• _What is required_: Should the word "Jair" occur in a line of the records, copy that line.

• _Given data_:

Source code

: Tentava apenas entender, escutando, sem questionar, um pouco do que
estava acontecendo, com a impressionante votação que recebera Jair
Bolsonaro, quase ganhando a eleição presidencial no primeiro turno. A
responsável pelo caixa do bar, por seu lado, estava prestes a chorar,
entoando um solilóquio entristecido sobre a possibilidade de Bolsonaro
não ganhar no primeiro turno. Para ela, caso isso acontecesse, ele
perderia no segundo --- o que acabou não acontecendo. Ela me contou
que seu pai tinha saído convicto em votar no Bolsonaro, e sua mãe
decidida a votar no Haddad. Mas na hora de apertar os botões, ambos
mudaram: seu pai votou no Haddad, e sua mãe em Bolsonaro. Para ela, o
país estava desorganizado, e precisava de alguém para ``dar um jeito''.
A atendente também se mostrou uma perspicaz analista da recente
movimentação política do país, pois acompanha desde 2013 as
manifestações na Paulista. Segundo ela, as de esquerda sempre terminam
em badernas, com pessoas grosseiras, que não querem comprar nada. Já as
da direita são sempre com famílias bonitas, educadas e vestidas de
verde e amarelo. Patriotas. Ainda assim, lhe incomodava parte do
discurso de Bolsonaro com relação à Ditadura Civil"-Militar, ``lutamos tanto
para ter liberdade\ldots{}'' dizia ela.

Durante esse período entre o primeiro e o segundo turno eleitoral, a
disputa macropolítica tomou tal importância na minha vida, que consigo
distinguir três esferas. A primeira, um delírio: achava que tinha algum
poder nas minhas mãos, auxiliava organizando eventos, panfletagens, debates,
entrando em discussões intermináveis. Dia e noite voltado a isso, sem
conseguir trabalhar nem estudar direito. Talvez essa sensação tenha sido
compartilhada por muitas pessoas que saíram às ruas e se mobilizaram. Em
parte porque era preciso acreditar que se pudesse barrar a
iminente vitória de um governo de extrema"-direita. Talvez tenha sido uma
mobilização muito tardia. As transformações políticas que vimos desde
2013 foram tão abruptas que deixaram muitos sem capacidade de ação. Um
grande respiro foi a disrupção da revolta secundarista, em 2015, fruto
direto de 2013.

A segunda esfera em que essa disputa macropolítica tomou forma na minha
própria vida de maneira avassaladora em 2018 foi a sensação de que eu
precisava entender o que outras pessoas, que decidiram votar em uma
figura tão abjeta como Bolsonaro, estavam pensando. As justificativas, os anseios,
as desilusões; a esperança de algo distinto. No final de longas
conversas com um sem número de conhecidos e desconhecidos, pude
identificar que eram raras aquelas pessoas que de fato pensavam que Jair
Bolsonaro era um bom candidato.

• _Output below_:
estava acontecendo, com a impressionante votação que recebera Jair
identificar que eram raras aquelas pessoas que de fato pensavam que Jair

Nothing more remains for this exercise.